--- Supplied entries Enclosed Below ---
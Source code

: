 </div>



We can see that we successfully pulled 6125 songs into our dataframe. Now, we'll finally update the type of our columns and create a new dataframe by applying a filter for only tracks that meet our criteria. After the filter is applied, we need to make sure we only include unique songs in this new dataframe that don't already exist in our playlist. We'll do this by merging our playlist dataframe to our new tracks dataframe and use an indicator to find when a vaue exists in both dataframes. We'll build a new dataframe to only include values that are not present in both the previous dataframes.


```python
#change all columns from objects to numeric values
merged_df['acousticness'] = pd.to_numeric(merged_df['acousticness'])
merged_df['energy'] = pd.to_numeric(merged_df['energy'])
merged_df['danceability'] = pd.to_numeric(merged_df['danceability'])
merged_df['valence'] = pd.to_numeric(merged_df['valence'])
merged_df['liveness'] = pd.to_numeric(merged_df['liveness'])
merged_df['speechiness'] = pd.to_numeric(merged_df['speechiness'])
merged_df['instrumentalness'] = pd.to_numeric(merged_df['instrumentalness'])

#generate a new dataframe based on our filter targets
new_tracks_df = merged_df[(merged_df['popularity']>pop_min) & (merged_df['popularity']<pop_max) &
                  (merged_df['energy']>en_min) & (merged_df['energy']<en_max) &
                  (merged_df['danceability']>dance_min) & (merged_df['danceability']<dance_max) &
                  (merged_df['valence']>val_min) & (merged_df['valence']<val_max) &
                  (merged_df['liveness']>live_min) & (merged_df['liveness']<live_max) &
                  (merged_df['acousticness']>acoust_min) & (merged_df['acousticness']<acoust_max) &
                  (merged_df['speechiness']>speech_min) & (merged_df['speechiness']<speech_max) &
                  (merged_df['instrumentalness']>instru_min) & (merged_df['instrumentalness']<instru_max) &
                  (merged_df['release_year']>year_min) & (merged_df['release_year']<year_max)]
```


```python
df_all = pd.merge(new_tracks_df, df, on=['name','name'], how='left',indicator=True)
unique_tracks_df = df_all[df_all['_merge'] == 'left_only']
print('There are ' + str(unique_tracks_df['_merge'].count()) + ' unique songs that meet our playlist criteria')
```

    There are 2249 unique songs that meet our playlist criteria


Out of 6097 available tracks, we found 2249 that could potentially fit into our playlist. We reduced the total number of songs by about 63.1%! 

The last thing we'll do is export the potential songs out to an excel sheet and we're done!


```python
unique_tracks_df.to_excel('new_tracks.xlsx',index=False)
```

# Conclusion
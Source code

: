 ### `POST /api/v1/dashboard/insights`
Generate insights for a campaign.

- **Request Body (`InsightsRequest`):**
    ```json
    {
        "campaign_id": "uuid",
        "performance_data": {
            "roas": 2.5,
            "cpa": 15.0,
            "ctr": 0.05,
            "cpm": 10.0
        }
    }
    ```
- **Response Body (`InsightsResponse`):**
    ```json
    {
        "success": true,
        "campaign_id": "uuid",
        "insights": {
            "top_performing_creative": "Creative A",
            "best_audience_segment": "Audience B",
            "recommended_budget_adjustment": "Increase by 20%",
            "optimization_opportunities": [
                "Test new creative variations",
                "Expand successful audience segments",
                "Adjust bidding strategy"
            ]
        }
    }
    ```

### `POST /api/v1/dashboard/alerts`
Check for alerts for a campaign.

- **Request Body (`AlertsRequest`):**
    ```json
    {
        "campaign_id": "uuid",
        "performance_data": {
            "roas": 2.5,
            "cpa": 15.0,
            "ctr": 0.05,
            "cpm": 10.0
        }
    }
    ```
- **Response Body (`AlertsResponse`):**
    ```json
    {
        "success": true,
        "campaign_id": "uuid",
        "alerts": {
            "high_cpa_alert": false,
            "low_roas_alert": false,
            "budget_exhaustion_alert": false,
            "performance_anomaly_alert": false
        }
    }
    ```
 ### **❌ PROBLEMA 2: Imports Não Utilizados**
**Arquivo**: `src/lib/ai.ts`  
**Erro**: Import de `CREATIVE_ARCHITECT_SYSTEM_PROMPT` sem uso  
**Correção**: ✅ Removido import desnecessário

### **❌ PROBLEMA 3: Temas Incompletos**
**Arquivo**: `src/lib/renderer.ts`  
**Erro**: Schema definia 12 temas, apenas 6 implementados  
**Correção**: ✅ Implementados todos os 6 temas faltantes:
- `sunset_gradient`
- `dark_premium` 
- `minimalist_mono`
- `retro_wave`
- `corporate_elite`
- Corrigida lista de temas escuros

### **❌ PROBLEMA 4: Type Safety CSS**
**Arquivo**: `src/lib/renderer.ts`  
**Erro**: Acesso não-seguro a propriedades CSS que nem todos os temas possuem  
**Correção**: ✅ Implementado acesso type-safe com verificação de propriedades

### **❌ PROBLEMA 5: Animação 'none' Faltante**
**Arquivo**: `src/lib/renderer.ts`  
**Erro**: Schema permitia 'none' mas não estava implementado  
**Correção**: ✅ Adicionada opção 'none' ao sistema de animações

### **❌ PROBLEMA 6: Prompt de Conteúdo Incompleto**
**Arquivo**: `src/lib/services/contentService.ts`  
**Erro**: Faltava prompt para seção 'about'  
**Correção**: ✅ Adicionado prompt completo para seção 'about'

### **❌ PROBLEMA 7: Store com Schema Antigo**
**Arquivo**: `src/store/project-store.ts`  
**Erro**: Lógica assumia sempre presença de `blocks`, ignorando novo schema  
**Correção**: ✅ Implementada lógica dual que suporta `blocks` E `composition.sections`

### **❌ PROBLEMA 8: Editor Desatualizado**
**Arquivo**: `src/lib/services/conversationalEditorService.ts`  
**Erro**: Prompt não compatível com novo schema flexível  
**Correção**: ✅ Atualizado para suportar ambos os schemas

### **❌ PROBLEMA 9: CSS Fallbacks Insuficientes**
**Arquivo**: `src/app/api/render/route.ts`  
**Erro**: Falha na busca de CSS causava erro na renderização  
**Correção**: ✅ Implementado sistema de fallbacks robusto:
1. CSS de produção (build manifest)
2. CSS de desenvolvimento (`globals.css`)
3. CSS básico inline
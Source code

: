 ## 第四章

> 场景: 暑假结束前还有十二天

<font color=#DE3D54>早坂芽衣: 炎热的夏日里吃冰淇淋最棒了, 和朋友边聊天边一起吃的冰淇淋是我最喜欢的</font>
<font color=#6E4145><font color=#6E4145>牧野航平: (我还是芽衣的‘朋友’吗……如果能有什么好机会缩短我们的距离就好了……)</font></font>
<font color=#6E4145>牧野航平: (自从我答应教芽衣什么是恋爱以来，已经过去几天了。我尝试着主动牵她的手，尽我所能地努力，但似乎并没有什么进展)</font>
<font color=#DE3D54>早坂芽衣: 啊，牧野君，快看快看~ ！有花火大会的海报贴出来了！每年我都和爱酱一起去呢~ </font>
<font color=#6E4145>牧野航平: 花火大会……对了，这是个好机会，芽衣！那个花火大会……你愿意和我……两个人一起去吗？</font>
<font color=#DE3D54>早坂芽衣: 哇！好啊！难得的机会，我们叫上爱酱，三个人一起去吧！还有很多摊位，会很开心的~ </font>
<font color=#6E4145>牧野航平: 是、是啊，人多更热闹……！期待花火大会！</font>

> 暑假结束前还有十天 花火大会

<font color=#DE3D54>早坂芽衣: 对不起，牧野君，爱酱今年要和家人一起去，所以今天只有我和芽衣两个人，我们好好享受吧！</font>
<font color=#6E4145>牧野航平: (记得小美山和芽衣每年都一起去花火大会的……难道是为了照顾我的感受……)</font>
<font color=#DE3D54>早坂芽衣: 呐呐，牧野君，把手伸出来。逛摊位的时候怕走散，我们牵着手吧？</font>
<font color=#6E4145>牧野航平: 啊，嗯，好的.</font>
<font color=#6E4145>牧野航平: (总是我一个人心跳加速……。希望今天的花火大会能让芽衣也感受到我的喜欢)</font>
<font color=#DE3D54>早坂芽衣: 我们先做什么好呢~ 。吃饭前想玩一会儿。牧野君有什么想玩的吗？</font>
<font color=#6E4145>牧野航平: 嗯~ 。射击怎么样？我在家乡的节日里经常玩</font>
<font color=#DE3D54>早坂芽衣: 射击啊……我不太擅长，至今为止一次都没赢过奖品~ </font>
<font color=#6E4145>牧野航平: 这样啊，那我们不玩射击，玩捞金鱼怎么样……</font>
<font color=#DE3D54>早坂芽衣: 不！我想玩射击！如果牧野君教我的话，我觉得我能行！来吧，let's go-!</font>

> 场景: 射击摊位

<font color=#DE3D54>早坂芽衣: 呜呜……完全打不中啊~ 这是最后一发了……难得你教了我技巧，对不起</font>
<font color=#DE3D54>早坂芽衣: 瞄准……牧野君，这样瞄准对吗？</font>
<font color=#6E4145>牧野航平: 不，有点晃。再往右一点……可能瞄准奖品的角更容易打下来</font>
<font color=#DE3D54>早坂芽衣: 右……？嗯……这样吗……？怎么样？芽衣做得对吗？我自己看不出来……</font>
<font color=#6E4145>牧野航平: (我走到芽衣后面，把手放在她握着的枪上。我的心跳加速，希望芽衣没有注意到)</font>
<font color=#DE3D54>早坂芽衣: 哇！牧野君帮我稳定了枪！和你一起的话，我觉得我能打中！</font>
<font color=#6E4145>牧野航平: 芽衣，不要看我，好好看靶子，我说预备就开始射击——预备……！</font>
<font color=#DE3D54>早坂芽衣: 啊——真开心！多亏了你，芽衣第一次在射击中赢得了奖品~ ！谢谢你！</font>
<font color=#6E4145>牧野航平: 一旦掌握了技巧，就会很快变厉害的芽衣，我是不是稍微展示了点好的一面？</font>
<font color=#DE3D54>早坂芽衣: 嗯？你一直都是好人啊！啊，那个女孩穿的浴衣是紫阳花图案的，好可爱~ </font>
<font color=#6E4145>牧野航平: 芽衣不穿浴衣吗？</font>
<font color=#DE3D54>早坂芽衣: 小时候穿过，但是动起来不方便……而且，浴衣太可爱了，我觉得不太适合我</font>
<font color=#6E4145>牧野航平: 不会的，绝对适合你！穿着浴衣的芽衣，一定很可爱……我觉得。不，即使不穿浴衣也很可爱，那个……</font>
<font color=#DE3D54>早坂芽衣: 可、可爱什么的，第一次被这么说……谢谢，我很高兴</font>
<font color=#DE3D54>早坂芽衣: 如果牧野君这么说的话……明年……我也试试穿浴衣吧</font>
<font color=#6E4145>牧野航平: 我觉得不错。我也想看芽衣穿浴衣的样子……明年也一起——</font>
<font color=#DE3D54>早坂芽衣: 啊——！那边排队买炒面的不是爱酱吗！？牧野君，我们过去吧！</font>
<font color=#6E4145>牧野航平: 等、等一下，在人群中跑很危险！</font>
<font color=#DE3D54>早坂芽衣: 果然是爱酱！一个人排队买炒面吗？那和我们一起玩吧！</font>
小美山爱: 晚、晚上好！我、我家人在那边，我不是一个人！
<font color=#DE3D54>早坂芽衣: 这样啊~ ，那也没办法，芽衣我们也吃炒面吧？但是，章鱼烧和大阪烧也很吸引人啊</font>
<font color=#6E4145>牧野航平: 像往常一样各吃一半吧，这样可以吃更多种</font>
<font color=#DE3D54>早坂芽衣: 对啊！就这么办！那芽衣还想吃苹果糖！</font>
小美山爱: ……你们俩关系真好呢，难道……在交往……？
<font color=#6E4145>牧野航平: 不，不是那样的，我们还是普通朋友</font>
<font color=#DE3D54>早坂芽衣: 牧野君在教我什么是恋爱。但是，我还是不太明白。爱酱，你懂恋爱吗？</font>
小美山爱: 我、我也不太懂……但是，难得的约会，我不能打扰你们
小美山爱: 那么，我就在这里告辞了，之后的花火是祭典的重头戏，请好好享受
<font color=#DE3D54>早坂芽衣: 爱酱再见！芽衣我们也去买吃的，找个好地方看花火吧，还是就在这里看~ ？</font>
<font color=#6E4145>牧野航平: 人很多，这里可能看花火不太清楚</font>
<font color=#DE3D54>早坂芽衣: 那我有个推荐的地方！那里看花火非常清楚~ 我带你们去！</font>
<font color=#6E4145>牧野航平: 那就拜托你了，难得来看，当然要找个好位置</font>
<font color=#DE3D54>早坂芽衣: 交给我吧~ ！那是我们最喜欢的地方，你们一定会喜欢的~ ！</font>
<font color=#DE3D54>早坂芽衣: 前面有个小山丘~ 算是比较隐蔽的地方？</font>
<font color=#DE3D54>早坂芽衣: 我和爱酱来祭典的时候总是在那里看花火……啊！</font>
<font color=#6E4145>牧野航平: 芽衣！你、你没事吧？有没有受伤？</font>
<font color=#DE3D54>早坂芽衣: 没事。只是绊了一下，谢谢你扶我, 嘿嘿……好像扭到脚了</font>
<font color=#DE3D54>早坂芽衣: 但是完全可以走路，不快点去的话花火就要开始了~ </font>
--- End of Enclosed Supplied entries ---
Every line above that holds the string "acousticness" should be returned.

Written reply ::
merged_df['acousticness'] = pd.to_numeric(merged_df['acousticness'])
                  (merged_df['acousticness']>acoust_min) & (merged_df['acousticness']<acoust_max) &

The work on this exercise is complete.